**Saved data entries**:

########

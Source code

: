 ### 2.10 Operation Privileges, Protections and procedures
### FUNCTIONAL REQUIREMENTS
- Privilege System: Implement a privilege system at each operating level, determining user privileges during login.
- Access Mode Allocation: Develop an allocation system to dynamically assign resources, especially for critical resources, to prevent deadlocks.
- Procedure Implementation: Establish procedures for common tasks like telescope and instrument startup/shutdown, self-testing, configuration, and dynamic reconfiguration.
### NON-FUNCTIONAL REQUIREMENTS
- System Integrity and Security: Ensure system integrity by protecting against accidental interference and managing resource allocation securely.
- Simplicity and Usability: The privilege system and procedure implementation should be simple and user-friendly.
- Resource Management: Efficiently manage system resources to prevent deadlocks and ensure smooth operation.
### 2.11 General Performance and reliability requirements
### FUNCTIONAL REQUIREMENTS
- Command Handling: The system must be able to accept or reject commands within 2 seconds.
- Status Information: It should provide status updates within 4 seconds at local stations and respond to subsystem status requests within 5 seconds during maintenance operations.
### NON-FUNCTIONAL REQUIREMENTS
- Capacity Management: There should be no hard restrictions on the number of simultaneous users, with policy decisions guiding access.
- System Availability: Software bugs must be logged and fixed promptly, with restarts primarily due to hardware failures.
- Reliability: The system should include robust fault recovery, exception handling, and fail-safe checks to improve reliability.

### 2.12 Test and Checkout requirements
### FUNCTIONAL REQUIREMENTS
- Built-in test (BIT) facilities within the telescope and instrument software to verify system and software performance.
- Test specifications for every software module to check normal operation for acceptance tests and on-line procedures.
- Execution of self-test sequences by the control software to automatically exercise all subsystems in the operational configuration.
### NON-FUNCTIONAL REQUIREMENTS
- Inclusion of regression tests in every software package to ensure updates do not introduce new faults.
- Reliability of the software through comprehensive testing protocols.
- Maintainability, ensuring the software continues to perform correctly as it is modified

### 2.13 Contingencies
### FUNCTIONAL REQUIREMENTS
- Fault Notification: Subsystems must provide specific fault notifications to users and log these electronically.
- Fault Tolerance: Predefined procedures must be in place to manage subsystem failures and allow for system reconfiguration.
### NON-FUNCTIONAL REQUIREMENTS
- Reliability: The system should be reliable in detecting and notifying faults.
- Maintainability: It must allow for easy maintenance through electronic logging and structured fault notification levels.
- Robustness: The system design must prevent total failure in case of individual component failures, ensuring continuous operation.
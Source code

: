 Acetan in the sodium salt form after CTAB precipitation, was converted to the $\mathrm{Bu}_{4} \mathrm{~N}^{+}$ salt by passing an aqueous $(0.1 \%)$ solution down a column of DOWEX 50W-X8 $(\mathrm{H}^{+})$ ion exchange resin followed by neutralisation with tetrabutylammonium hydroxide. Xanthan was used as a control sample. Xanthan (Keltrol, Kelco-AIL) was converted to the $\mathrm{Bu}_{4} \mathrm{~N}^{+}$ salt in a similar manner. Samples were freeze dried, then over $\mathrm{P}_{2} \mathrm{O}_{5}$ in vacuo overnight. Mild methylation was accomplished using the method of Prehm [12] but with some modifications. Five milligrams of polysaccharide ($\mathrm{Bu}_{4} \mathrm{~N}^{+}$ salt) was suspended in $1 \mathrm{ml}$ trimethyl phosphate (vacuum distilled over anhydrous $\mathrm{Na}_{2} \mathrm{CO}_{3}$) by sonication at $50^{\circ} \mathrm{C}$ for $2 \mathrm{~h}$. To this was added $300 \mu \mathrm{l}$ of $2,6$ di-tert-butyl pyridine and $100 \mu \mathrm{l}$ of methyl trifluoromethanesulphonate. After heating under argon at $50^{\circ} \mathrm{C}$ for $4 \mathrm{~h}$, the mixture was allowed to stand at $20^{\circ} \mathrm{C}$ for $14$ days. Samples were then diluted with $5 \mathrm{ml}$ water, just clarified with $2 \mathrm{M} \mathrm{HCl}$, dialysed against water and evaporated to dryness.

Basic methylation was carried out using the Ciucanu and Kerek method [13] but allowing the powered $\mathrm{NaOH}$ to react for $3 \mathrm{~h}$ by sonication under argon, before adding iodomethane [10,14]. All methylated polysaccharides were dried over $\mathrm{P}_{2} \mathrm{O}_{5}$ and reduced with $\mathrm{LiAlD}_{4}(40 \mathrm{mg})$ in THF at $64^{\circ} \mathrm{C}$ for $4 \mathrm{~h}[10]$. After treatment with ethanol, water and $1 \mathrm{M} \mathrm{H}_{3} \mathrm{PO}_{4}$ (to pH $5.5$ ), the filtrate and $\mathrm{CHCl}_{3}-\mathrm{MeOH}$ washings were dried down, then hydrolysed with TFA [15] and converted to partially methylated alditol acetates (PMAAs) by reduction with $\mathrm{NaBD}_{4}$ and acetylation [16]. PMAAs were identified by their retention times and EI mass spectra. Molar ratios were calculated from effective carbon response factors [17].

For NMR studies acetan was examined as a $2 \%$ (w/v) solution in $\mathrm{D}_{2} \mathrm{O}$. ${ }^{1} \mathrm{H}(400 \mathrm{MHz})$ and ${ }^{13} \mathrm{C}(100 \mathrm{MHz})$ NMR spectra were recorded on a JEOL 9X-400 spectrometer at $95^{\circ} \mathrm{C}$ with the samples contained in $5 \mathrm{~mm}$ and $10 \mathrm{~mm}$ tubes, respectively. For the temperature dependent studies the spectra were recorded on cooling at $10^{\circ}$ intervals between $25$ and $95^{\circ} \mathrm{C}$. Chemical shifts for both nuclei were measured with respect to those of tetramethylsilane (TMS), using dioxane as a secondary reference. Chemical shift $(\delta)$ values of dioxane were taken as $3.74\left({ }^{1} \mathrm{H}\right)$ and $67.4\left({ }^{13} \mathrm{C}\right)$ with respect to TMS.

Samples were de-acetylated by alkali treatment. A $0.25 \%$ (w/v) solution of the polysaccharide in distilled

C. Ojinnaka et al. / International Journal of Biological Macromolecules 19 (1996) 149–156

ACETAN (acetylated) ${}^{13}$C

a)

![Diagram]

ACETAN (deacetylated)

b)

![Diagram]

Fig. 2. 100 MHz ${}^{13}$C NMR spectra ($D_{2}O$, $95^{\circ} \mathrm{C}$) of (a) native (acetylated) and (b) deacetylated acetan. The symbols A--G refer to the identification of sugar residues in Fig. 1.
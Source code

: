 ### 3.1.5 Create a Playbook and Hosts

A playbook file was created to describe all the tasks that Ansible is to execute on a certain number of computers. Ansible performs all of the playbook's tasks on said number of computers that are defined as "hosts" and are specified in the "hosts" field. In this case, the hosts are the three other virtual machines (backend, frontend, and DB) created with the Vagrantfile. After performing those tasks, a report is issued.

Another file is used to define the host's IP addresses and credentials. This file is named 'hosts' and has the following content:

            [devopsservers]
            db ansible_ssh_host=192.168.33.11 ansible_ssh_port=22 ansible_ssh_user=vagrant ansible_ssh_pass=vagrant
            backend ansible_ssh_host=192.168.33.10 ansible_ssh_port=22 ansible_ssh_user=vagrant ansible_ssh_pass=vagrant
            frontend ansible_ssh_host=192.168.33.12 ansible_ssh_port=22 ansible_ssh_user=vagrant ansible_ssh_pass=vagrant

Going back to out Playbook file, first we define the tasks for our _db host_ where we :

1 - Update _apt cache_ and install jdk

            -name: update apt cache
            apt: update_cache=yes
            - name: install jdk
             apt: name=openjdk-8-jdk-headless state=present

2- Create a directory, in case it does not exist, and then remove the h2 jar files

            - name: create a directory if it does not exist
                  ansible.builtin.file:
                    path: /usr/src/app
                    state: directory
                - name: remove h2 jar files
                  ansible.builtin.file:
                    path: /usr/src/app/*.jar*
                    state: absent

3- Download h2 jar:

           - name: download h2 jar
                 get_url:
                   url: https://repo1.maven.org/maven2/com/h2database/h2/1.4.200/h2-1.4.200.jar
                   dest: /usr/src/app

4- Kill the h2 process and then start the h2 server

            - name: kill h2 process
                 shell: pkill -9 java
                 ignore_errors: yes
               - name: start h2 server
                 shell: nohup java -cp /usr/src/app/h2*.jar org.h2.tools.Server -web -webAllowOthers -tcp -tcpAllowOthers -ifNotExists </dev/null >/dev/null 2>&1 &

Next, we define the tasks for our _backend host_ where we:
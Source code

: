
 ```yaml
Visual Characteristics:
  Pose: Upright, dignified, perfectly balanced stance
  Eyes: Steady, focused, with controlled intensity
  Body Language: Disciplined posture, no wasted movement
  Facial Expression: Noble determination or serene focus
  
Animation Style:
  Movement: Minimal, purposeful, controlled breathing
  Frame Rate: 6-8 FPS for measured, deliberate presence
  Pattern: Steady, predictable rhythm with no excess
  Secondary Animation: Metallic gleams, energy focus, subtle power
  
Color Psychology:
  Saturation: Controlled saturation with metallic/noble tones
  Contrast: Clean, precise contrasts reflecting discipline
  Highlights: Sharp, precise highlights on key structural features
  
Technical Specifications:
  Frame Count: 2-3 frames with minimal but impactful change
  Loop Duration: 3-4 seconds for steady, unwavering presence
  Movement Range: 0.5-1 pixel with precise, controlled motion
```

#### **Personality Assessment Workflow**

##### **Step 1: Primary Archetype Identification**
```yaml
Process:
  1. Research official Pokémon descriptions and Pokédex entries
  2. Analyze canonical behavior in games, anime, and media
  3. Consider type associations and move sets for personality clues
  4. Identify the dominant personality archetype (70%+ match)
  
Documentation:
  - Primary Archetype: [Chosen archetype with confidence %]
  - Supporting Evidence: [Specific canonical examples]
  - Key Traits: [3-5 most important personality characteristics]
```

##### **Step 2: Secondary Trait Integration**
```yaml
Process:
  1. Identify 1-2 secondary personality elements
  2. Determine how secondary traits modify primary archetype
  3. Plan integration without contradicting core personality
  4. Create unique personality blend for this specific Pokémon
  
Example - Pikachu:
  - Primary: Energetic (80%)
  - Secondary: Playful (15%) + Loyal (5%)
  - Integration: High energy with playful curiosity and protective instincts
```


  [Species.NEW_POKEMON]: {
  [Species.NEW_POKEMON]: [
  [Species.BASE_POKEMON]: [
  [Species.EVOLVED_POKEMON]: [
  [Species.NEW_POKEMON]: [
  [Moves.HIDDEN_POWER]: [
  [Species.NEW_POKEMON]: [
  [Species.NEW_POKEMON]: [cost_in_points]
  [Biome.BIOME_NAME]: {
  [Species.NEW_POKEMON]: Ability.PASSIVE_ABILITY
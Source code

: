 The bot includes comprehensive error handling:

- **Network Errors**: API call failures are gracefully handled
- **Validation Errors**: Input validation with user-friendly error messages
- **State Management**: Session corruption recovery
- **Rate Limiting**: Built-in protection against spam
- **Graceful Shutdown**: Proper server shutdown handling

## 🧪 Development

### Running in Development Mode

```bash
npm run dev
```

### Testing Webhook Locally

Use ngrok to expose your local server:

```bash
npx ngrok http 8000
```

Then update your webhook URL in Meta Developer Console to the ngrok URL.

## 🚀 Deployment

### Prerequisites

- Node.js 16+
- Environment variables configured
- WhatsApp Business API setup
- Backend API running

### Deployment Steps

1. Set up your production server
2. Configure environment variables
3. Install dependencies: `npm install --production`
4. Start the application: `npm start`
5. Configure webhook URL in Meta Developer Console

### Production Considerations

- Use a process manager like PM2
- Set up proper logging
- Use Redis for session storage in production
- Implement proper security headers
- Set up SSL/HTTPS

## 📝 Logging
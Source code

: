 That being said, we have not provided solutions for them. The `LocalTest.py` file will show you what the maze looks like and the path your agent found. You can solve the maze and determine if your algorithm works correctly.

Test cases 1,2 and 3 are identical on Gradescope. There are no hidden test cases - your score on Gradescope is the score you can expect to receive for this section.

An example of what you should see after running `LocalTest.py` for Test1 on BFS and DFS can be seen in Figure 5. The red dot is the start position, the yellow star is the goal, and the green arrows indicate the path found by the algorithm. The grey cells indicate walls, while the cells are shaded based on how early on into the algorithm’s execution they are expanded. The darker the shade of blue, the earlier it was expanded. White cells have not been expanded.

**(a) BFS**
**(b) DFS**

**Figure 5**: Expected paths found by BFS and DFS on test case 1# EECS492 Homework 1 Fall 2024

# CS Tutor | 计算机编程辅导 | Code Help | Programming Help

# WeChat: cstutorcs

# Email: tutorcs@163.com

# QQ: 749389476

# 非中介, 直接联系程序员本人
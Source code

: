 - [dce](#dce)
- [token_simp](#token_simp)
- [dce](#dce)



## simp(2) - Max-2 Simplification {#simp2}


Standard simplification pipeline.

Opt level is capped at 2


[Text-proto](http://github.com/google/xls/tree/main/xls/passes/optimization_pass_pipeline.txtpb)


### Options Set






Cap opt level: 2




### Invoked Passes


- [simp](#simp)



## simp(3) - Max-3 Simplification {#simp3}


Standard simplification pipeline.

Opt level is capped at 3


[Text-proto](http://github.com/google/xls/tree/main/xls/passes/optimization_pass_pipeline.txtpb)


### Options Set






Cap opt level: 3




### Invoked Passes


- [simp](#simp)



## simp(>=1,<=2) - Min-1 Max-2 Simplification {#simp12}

########

**The task**:
Only lines containing the string "algorithm" are needed. Pull each of them out of the records above.

**Solution to the exercise**:
: That being said, we have not provided solutions for them. The `LocalTest.py` file will show you what the maze looks like and the path your agent found. You can solve the maze and determine if your algorithm works correctly.
An example of what you should see after running `LocalTest.py` for Test1 on BFS and DFS can be seen in Figure 5. The red dot is the start position, the yellow star is the goal, and the green arrows indicate the path found by the algorithm. The grey cells indicate walls, while the cells are shaded based on how early on into the algorithm’s execution they are expanded. The darker the shade of blue, the earlier it was expanded. White cells have not been expanded.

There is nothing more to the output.